I know it’s wrong. I know I shouldn’t be here.
But something about the way the wind whispers through my hair, and the clicking of tiny shells smashing together underneath the ocean waves convinces me otherwise.
The salty air stings at my eyes, and painful tears start to flow gently down my cheeks. I hear his soft footsteps behind me, but I stay facing the intemperate ocean.
“I didn’t think you’d show up.” He speaks as if he’s never seen me before.
“Me neither,” I say truthfully.
He laughs half-heartedly.
“It really is beautiful out here.” He walks to stand next to me, taking my hand in his as he follows my gaze to the sunset.
I close my eyes and listen to the quiet gentle sounds of the beach. My hand suddenly drops and I open my eyes to look at him.
He’s crying now too; salty tears stream down his face, falling to the sand below.
“I love you.”
My heart skips a beat as those words leave his mouth. I knew this was going to happen, I knew this was why he wanted to meet, I knew I was about to break somebody’s heart. “I-,” I start. He cuts me off with the most gut-wrenching smile imaginable, catching me off guard. I know I shouldn’t be doing this. I know I shouldn’t have come here in the first place. God I can be so stupid sometimes. This is wrong. This is not how this was supposed to go. I was going to show up and deny him. I have a boyfriend.
Then why am I not pulling away?
No matter how hard I try to deny it, I love him too. We were made for eachother. He completes me.

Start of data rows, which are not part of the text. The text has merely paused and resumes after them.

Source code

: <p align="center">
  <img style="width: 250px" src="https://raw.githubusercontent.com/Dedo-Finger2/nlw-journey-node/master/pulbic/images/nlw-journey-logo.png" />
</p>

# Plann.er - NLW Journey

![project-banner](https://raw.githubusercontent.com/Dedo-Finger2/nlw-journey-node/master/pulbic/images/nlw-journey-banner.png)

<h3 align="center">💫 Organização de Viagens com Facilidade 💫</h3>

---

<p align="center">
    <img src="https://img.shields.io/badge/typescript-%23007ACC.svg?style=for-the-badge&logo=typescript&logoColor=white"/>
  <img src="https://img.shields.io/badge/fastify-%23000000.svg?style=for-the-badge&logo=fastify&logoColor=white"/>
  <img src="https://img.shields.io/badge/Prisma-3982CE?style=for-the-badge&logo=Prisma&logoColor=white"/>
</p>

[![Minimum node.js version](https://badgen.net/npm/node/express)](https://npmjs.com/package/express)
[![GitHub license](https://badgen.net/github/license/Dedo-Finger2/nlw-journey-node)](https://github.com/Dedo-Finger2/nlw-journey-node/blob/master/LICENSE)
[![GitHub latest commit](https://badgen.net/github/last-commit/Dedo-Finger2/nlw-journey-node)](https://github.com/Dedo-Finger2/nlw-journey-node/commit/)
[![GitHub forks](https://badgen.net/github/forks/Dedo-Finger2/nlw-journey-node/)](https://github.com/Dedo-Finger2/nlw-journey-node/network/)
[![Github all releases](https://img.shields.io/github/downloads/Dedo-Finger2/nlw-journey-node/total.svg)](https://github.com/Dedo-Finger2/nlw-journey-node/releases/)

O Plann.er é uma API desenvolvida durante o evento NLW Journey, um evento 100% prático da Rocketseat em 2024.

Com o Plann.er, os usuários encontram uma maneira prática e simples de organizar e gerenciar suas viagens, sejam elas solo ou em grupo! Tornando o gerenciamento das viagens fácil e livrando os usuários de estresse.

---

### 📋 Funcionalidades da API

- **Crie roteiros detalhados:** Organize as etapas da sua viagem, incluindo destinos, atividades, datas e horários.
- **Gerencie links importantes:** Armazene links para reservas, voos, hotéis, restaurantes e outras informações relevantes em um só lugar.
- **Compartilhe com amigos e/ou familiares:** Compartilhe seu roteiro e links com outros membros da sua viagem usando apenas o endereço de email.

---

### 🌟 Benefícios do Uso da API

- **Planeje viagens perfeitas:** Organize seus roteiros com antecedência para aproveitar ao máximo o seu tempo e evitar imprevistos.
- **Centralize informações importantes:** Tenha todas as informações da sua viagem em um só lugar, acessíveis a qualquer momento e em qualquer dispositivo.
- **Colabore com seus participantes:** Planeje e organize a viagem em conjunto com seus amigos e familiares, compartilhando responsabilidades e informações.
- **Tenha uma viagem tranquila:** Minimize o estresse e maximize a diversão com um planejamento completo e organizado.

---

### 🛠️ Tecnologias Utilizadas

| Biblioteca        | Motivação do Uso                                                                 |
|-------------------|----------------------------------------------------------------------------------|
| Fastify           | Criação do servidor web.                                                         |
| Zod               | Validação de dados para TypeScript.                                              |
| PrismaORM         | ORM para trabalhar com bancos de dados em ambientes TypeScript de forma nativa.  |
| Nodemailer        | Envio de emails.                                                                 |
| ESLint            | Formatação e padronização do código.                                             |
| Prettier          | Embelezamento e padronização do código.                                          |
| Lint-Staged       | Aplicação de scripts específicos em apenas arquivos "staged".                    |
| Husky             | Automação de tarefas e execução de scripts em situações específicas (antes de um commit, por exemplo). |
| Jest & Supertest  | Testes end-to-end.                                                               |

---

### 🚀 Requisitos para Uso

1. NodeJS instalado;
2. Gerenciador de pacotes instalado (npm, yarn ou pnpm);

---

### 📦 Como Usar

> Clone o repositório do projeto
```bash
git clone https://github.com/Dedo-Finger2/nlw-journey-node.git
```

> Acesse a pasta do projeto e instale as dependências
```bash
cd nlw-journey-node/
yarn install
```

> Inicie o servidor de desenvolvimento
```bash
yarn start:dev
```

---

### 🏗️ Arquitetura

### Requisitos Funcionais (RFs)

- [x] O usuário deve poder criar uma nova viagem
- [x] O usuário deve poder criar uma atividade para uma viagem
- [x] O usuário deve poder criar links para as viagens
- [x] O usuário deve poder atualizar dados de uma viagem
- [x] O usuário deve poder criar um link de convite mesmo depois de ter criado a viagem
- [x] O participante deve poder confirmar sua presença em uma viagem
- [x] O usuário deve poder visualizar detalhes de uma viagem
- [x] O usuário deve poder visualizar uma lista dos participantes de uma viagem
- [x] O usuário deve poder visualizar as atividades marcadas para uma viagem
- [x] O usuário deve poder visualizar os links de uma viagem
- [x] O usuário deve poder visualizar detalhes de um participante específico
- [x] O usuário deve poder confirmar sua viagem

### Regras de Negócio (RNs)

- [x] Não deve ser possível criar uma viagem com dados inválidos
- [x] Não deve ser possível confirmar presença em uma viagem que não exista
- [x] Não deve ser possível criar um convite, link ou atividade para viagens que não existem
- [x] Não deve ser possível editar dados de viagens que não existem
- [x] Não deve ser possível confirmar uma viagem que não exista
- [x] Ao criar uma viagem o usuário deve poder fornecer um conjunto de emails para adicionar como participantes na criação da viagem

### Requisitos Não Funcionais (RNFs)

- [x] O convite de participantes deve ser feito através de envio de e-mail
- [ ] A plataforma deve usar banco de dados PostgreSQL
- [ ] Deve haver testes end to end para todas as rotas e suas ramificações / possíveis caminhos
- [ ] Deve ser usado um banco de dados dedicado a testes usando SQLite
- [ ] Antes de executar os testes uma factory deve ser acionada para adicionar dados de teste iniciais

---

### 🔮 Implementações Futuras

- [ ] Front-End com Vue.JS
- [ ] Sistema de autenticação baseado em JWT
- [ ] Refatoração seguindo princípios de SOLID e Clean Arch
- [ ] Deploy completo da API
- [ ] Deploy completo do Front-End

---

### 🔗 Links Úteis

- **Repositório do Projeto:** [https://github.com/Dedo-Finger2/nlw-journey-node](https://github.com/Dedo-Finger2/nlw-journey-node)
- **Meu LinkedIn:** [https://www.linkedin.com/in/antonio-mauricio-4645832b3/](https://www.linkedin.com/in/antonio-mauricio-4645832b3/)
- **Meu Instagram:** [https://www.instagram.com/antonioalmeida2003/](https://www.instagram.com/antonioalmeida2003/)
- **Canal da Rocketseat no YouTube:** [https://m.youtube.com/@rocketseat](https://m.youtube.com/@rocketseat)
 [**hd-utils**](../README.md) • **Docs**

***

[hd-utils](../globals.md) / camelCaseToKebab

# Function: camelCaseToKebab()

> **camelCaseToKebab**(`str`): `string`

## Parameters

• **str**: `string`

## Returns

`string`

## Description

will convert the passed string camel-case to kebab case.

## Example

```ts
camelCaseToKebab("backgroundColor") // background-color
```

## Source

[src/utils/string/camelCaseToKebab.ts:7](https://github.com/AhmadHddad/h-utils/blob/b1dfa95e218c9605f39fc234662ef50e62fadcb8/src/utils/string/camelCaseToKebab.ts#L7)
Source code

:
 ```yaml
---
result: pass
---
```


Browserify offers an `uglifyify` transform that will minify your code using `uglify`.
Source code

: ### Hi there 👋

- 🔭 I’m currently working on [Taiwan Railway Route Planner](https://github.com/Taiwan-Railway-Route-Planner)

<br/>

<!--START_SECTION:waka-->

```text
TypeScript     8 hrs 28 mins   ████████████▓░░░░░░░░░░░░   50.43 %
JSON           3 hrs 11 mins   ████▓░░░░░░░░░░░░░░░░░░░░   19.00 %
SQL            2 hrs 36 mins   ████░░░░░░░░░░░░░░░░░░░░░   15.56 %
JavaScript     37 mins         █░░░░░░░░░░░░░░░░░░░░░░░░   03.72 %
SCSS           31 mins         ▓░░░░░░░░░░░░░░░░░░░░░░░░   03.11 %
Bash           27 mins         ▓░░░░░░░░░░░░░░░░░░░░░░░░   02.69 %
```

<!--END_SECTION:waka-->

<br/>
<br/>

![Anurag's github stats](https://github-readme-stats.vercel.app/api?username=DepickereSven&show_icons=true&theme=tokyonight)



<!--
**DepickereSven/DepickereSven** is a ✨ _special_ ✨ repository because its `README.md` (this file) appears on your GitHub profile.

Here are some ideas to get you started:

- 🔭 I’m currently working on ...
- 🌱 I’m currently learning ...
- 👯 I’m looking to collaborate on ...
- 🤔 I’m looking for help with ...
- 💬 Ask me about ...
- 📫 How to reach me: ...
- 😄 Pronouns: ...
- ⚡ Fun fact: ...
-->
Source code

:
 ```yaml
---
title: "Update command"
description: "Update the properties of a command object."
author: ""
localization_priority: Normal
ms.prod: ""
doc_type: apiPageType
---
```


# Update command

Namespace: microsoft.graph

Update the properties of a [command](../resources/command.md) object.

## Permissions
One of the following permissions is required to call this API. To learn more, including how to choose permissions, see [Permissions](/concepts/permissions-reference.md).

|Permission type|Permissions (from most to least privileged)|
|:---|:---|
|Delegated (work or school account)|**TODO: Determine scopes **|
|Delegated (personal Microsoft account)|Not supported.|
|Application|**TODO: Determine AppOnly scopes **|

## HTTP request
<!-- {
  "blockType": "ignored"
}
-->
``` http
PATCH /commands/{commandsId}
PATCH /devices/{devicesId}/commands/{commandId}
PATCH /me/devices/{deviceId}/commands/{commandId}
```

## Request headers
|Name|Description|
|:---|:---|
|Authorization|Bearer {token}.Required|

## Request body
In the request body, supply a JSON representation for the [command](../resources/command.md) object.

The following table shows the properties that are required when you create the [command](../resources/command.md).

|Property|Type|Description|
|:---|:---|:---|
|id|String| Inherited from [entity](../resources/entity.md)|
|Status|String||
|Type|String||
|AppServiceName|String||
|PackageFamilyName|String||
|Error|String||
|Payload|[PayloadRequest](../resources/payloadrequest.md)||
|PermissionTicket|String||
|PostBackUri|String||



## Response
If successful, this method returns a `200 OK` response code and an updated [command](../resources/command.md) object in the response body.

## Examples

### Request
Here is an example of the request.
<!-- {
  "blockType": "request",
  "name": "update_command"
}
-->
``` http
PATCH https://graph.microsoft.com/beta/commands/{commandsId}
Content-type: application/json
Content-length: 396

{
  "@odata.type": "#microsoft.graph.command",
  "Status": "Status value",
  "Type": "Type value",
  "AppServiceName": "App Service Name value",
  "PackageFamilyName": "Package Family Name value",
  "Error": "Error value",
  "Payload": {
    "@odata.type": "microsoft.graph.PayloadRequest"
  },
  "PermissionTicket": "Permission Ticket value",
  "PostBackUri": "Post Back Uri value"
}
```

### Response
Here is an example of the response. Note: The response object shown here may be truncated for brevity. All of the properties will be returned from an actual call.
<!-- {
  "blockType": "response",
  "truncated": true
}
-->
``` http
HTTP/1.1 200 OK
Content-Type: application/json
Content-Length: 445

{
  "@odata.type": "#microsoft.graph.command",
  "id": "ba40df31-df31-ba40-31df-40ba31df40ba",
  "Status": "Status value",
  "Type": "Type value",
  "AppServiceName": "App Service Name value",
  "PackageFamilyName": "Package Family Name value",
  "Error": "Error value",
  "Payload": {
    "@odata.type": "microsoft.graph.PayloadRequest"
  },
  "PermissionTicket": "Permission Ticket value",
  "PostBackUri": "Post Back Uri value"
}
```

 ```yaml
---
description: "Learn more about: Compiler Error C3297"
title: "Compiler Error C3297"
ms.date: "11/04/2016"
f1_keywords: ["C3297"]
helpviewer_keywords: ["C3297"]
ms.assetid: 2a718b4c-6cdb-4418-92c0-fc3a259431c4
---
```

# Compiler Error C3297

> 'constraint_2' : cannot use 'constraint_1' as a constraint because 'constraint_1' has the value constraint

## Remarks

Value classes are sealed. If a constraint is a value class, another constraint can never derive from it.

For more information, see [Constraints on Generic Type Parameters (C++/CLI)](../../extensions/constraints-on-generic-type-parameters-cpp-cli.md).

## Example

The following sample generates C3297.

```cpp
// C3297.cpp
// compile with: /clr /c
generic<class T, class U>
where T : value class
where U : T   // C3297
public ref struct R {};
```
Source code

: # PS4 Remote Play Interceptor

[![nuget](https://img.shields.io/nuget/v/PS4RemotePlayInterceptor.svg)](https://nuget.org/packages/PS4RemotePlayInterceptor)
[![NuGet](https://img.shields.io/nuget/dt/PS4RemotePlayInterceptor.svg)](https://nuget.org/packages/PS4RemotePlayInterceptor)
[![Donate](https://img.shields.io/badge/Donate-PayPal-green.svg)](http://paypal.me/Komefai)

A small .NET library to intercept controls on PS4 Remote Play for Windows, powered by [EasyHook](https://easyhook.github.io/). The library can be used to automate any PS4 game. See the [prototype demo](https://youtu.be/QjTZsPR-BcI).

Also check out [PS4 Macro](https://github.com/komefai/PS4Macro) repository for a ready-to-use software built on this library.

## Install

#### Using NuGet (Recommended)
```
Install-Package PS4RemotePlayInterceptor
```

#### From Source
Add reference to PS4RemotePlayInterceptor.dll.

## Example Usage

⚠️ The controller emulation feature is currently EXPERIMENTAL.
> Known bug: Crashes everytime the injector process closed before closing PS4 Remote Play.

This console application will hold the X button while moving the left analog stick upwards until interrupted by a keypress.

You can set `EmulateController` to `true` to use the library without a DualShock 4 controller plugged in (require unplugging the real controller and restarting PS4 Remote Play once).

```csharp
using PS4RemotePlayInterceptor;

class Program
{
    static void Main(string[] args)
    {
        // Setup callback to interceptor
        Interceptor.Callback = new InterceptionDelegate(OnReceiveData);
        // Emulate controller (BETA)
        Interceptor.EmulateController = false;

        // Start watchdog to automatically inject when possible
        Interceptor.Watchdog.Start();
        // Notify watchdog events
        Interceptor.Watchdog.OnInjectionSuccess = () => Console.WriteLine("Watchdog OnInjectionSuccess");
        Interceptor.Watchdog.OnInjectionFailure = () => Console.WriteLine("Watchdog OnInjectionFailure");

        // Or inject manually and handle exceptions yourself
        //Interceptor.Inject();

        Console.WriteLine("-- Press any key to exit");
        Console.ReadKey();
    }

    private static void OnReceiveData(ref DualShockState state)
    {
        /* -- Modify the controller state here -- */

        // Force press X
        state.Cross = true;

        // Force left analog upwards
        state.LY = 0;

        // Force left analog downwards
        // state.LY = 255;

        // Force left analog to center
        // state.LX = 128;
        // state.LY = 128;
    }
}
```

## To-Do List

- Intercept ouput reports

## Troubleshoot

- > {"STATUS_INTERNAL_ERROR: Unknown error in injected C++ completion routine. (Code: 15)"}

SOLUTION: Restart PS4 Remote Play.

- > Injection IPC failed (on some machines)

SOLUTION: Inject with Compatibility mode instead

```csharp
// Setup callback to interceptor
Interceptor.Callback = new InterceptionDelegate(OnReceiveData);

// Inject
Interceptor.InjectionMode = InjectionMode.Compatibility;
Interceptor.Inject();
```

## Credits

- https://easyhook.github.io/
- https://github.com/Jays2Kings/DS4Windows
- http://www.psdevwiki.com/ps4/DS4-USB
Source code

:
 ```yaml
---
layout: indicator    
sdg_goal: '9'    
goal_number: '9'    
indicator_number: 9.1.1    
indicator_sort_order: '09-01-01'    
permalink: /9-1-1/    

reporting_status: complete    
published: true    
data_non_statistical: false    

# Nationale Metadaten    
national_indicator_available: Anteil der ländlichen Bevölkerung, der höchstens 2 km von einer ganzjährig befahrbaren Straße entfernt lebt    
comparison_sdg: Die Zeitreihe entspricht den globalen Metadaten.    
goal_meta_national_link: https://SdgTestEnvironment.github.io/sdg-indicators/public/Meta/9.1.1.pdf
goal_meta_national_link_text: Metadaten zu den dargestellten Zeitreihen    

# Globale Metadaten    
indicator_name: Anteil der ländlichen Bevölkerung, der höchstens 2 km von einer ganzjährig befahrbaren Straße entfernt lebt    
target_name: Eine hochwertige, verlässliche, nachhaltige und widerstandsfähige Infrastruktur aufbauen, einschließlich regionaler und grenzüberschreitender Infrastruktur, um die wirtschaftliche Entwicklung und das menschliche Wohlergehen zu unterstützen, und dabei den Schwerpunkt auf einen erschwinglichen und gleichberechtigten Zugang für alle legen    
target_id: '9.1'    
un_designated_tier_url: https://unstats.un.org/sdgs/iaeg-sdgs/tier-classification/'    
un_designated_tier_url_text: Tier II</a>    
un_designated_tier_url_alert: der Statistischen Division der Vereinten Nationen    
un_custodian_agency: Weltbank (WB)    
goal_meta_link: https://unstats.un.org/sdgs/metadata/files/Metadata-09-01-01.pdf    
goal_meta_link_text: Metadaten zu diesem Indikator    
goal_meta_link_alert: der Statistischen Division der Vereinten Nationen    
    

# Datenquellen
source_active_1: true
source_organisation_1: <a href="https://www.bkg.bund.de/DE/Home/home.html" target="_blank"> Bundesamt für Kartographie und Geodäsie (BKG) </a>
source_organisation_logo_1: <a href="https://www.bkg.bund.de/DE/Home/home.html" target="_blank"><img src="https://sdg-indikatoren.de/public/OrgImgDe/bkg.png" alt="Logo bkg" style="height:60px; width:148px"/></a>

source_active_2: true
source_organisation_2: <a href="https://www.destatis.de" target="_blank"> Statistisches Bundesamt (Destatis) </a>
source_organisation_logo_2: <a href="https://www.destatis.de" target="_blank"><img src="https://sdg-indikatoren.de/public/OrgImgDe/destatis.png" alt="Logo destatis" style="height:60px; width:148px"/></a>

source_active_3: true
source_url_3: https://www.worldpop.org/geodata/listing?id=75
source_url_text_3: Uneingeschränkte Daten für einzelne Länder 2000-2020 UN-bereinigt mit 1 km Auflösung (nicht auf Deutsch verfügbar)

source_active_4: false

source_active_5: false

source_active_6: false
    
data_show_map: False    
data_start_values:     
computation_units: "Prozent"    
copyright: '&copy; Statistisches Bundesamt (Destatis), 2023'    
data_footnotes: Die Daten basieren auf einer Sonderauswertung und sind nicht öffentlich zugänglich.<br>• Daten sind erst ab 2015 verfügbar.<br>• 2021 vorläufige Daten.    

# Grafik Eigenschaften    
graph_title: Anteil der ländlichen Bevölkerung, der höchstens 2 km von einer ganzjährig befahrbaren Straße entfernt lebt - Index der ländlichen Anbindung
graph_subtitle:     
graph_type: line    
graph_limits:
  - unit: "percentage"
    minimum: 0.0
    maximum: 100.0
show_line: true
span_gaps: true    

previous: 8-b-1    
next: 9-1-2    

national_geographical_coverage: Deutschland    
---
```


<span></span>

I thought I could distract myself from that feeling with puzzles and poems and stupid Hallmark movies. But I can’t; and I don’t think I ever will.
So here I am, cheating on my boyfriend with my best friend.
I take his face in my hands and hug him with the strongest grip I can muster, reassuring him that I’ve given up. I am no longer a good person. But at least I have him; this. And I’m not letting go now that I’ve finally reached the one star I promised myself I’d never reach for.